Stored data entries:
Segment Open
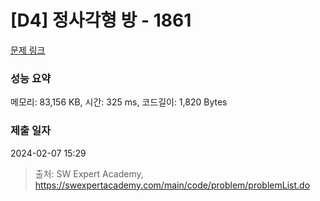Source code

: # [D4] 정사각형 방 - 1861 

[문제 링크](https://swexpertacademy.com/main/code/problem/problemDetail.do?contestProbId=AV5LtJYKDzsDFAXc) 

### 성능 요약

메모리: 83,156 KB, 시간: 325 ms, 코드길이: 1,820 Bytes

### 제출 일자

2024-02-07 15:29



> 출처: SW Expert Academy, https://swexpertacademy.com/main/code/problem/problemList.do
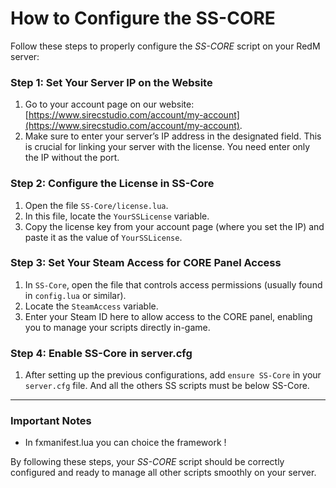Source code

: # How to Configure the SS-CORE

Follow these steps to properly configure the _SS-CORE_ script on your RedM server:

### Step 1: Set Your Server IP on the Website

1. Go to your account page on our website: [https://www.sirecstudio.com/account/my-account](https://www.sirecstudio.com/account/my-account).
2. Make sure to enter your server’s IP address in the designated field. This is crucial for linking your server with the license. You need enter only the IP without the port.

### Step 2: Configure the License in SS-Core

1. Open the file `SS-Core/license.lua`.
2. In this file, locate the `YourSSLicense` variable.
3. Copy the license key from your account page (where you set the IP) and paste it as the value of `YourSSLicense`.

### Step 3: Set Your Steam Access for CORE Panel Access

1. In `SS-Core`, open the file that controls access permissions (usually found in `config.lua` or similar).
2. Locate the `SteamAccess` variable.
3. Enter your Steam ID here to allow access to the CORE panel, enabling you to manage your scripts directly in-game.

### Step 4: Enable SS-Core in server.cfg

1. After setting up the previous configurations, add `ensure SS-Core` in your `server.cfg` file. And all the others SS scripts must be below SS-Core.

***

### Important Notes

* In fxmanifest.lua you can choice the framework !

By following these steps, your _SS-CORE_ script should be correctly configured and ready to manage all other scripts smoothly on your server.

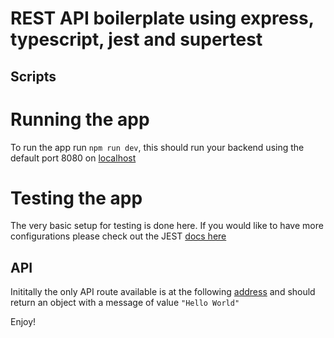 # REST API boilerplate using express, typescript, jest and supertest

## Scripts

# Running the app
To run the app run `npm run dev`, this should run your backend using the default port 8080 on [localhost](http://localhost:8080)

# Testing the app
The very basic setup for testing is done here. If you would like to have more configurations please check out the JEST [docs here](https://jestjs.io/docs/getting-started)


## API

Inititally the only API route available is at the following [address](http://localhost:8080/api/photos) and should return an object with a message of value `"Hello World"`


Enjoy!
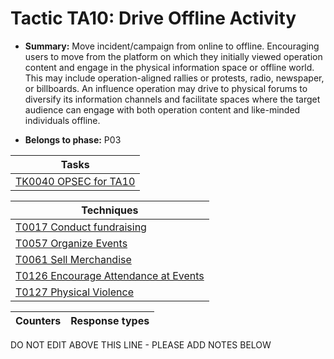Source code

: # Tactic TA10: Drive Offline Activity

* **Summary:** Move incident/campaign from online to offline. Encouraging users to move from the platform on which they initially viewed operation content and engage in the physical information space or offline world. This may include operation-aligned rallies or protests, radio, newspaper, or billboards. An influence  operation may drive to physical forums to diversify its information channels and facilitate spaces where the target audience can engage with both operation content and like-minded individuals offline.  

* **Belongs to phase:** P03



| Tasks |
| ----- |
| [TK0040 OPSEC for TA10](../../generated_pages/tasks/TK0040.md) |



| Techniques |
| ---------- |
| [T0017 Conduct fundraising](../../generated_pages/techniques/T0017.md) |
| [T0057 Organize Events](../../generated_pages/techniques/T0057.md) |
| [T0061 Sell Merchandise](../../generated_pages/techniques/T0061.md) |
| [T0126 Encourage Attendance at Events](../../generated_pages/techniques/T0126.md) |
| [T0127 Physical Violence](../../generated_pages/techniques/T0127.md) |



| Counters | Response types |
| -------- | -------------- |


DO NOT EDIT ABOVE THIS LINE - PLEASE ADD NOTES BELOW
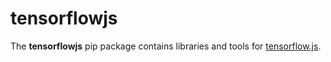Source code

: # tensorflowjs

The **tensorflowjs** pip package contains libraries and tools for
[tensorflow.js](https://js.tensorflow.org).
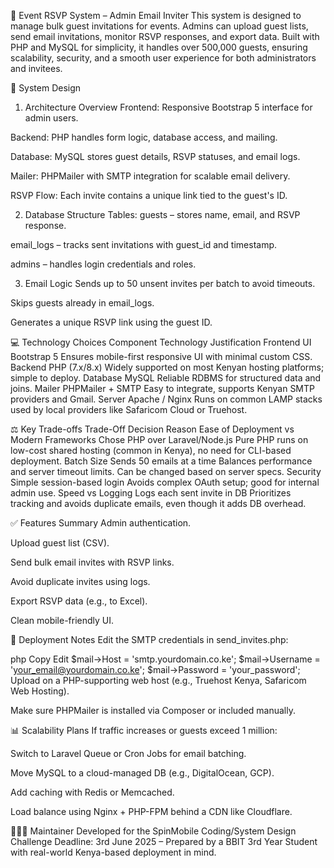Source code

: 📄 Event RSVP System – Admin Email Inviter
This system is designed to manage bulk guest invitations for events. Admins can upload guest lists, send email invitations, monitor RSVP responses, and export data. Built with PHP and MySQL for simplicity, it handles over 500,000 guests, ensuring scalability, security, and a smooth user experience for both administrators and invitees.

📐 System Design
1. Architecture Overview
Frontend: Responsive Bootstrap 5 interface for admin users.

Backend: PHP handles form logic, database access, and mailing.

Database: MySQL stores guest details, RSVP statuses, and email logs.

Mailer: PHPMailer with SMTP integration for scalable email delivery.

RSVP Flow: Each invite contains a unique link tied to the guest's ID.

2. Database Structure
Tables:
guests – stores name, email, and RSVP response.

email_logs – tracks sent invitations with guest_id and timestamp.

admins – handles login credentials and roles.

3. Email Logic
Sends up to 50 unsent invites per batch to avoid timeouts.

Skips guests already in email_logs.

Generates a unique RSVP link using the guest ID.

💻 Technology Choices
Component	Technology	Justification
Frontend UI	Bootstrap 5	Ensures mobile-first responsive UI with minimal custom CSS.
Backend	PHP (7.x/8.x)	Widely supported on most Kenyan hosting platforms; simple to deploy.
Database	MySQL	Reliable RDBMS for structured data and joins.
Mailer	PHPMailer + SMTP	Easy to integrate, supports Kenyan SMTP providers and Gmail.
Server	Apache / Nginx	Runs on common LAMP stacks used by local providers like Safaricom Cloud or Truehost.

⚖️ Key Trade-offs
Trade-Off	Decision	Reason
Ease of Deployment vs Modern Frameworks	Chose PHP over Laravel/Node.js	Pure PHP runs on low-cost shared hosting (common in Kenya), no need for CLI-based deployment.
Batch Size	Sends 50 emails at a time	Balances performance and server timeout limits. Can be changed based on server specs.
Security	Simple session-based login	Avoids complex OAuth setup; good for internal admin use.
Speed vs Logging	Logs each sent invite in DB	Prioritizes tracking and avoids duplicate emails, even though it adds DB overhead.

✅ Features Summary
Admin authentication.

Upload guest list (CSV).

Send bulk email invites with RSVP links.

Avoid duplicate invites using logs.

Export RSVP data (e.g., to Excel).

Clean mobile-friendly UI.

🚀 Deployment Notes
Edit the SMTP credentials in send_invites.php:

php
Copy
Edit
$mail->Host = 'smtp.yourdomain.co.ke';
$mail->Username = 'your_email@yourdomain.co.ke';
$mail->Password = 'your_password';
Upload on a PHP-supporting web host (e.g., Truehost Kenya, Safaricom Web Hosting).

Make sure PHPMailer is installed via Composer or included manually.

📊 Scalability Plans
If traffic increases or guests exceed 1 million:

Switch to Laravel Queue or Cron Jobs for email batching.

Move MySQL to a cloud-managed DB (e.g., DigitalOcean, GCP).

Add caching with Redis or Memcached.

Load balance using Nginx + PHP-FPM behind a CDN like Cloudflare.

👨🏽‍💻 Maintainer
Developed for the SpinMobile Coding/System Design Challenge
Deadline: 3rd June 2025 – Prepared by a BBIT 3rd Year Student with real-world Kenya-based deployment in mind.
Segment Closed
Exercise aim:
Could you transcribe the records above exactly, leaving every picture out?

Exercise response:
Source code

: # [D4] 정사각형 방 - 1861 

[문제 링크](https://swexpertacademy.com/main/code/problem/problemDetail.do?contestProbId=AV5LtJYKDzsDFAXc) 

### 성능 요약

메모리: 83,156 KB, 시간: 325 ms, 코드길이: 1,820 Bytes

### 제출 일자

2024-02-07 15:29



> 출처: SW Expert Academy, https://swexpertacademy.com/main/code/problem/problemList.do
Source code

: # How to Configure the SS-CORE

Follow these steps to properly configure the _SS-CORE_ script on your RedM server:

### Step 1: Set Your Server IP on the Website

1. Go to your account page on our website: [https://www.sirecstudio.com/account/my-account](https://www.sirecstudio.com/account/my-account).
2. Make sure to enter your server’s IP address in the designated field. This is crucial for linking your server with the license. You need enter only the IP without the port.

### Step 2: Configure the License in SS-Core

1. Open the file `SS-Core/license.lua`.
2. In this file, locate the `YourSSLicense` variable.
3. Copy the license key from your account page (where you set the IP) and paste it as the value of `YourSSLicense`.

### Step 3: Set Your Steam Access for CORE Panel Access

1. In `SS-Core`, open the file that controls access permissions (usually found in `config.lua` or similar).
2. Locate the `SteamAccess` variable.
3. Enter your Steam ID here to allow access to the CORE panel, enabling you to manage your scripts directly in-game.

### Step 4: Enable SS-Core in server.cfg

1. After setting up the previous configurations, add `ensure SS-Core` in your `server.cfg` file. And all the others SS scripts must be below SS-Core.

***

### Important Notes

* In fxmanifest.lua you can choice the framework !

By following these steps, your _SS-CORE_ script should be correctly configured and ready to manage all other scripts smoothly on your server.

 # REST API boilerplate using express, typescript, jest and supertest

## Scripts

# Running the app
To run the app run `npm run dev`, this should run your backend using the default port 8080 on [localhost](http://localhost:8080)

# Testing the app
The very basic setup for testing is done here. If you would like to have more configurations please check out the JEST [docs here](https://jestjs.io/docs/getting-started)


## API

Inititally the only API route available is at the following [address](http://localhost:8080/api/photos) and should return an object with a message of value `"Hello World"`


Enjoy!
Source code

: # Tactic TA10: Drive Offline Activity

* **Summary:** Move incident/campaign from online to offline. Encouraging users to move from the platform on which they initially viewed operation content and engage in the physical information space or offline world. This may include operation-aligned rallies or protests, radio, newspaper, or billboards. An influence  operation may drive to physical forums to diversify its information channels and facilitate spaces where the target audience can engage with both operation content and like-minded individuals offline.  

* **Belongs to phase:** P03



| Tasks |
| ----- |
| [TK0040 OPSEC for TA10](../../generated_pages/tasks/TK0040.md) |



| Techniques |
| ---------- |
| [T0017 Conduct fundraising](../../generated_pages/techniques/T0017.md) |
| [T0057 Organize Events](../../generated_pages/techniques/T0057.md) |
| [T0061 Sell Merchandise](../../generated_pages/techniques/T0061.md) |
| [T0126 Encourage Attendance at Events](../../generated_pages/techniques/T0126.md) |
| [T0127 Physical Violence](../../generated_pages/techniques/T0127.md) |



| Counters | Response types |
| -------- | -------------- |


DO NOT EDIT ABOVE THIS LINE - PLEASE ADD NOTES BELOW
Source code

: # tensorflowjs

The **tensorflowjs** pip package contains libraries and tools for
[tensorflow.js](https://js.tensorflow.org).
Source code

: 📄 Event RSVP System – Admin Email Inviter
This system is designed to manage bulk guest invitations for events. Admins can upload guest lists, send email invitations, monitor RSVP responses, and export data. Built with PHP and MySQL for simplicity, it handles over 500,000 guests, ensuring scalability, security, and a smooth user experience for both administrators and invitees.

📐 System Design
1. Architecture Overview
Frontend: Responsive Bootstrap 5 interface for admin users.

Backend: PHP handles form logic, database access, and mailing.

Database: MySQL stores guest details, RSVP statuses, and email logs.

Mailer: PHPMailer with SMTP integration for scalable email delivery.

RSVP Flow: Each invite contains a unique link tied to the guest's ID.

2. Database Structure
Tables:
guests – stores name, email, and RSVP response.

email_logs – tracks sent invitations with guest_id and timestamp.

admins – handles login credentials and roles.

3. Email Logic
Sends up to 50 unsent invites per batch to avoid timeouts.

Skips guests already in email_logs.

Generates a unique RSVP link using the guest ID.

💻 Technology Choices
Component	Technology	Justification
Frontend UI	Bootstrap 5	Ensures mobile-first responsive UI with minimal custom CSS.
Backend	PHP (7.x/8.x)	Widely supported on most Kenyan hosting platforms; simple to deploy.
Database	MySQL	Reliable RDBMS for structured data and joins.
Mailer	PHPMailer + SMTP	Easy to integrate, supports Kenyan SMTP providers and Gmail.
Server	Apache / Nginx	Runs on common LAMP stacks used by local providers like Safaricom Cloud or Truehost.

⚖️ Key Trade-offs
Trade-Off	Decision	Reason
Ease of Deployment vs Modern Frameworks	Chose PHP over Laravel/Node.js	Pure PHP runs on low-cost shared hosting (common in Kenya), no need for CLI-based deployment.
Batch Size	Sends 50 emails at a time	Balances performance and server timeout limits. Can be changed based on server specs.
Security	Simple session-based login	Avoids complex OAuth setup; good for internal admin use.
Speed vs Logging	Logs each sent invite in DB	Prioritizes tracking and avoids duplicate emails, even though it adds DB overhead.

✅ Features Summary
Admin authentication.

Upload guest list (CSV).

Send bulk email invites with RSVP links.

Avoid duplicate invites using logs.

Export RSVP data (e.g., to Excel).

Clean mobile-friendly UI.

🚀 Deployment Notes
Edit the SMTP credentials in send_invites.php:

php
Copy
Edit
$mail->Host = 'smtp.yourdomain.co.ke';
$mail->Username = 'your_email@yourdomain.co.ke';
$mail->Password = 'your_password';
Upload on a PHP-supporting web host (e.g., Truehost Kenya, Safaricom Web Hosting).

Make sure PHPMailer is installed via Composer or included manually.

📊 Scalability Plans
If traffic increases or guests exceed 1 million:

Switch to Laravel Queue or Cron Jobs for email batching.

Move MySQL to a cloud-managed DB (e.g., DigitalOcean, GCP).

Add caching with Redis or Memcached.

Load balance using Nginx + PHP-FPM behind a CDN like Cloudflare.

👨🏽‍💻 Maintainer
Developed for the SpinMobile Coding/System Design Challenge
Deadline: 3rd June 2025 – Prepared by a BBIT 3rd Year Student with real-world Kenya-based deployment in mind.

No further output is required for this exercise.